After I completed High School in Oakville, our whole family moved to Toronto. Already a keen listener to the AM hit radio formats, I taught myself a few guitar chords and wrote my first songs. In January, of 1964, the Beatles took over the charts and my interest in records, production and the music business in general was born.

Greg Hambleton in 1964
Greg Hambleton in 1964

Playing live was a daunting experience and early auditions to get folk-singer coffee house gigs quite often meant losing out to the more experienced performers like Gord Lightfoot. I thought that maybe if I could record a few of my songs, it would make a difference.

Around this time I moved out of the family home, took a room in a rooming house on Madison Ave in the Yorkville area and supported myself working in Simpson’s department store (now The Bay) in their stock department. I was able to save some money to pursue my dream.

The best known studios in Toronto were RCA on Mutual Street, Art Snider’s Chateau Records (Gord Lightfoot’s label at the time) and Hallmark Studios on Sackville Avenue.

Bob Vollum, the engineer at Hallmark, was friendly and very helpful. He let me sit in on a few session in the main studio, a huge hanger-like room dug deep below street level that could comfortably fit several large orchestras. A second adjacent room was a third of the size but still large by today’s standards. The control room, high above the floor could look over both rooms at once and boasted a round-pot broadcast style console board, a three-track half-inch analog recording deck and mono machines for the master mixes.

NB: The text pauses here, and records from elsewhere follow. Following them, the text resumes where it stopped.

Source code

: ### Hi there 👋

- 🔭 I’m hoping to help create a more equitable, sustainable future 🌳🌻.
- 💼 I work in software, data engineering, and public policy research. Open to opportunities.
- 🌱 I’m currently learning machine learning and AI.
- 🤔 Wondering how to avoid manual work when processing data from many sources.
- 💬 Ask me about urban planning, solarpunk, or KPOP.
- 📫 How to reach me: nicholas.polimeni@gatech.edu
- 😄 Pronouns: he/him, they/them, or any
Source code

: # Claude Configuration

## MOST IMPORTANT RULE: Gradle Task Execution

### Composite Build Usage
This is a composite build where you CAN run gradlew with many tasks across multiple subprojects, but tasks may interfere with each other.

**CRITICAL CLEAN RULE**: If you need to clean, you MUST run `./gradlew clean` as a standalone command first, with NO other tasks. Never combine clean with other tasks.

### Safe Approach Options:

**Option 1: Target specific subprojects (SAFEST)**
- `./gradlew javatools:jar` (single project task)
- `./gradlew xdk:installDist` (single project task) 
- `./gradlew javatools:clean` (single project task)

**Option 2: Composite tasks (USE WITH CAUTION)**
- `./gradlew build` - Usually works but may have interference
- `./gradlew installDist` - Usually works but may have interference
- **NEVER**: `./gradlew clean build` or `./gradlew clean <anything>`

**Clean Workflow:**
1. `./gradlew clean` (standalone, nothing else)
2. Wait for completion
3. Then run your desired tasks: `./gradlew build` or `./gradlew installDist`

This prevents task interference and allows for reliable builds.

Recordings from Hallmark in that era included A Wild Pair (Guess Who & Staccatos), Boom Boom (David Clayton Thomas), Somewhere, Outside (The Ugly Ducklings), The Hallmark Sessions (Lenny Breau) & Goes Electric (Moe Koffman) plus countless commercials.

When I approached Bob for advice on recording some of my songs, he generously volunteered to find the studio musicians and some back-up singers. I booked the studio for a session by paying for everything in advance.

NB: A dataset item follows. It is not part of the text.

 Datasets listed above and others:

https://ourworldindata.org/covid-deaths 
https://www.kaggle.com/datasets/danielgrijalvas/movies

On the day of the session I recorded two songs I had written, “Amelia” and “One Of These Days”. I played through the songs on my guitar, the musicians picked up the songs by ear without charts and got them recorded within the three hour Union call. The musicians were Ed Bickert on guitar, Ron Rully on drums and John Stockfish on bass plus three background singers, the Allen-Ward Trio supplied by their young manager, Marty Onrot. I’m sorry to say Bob Vollum passed away at 81 in 2014 after a long career in music and film.

With the recording done, the problem was now to get it released as a single by a record company. I sent it to RCA, Capitol, Phonodisc, Sparton, Quality, etc. One after another they turned it down. At that time, Canadian recorded successes were rare. Finally, I found Ron Scribner, a booking agent working out of Club 888, the old Masonic Temple at Davenport and Yonge. In the empty club, with both of us sitting cross-legged on the hardwood floor and with a small reel-to-reel tape machine between us, he listened to my songs. “I like that,” Ron said, “Why don’t you give Stan Klees and Walt Graelis a call?” and he gave me their number. Ron remained a friend and agent until he passed away far too young in the 1980’s.

Stan and Walt had recently had great success on Stan’s Tamarac/Bigland Records label with Bob Crewe produced recordings “Big Town Boy” by Shirley Matthews and “Heartaches” by Jayson King (aka blues vocalist Phil Gariepy). After hearing my tracks, they arranged for the release of the single on Stan’s Bigland label. Walt signed on as my manager until his RPM magazine success took all his time.

Stan felt my name was hard to pronounce and when the record was released I was surprised to see it was under the artist name ‘Greg Hamon’. Walt was successful in getting me appearances on various local TV ‘Record Hops’ – all based on the Dick Clark Bandstand format (practically every city in North America had one).

 

That first release, “Amelia” b/w “One Of These Days”, had limited success but I was encouraged by everyone I met and ready to do more.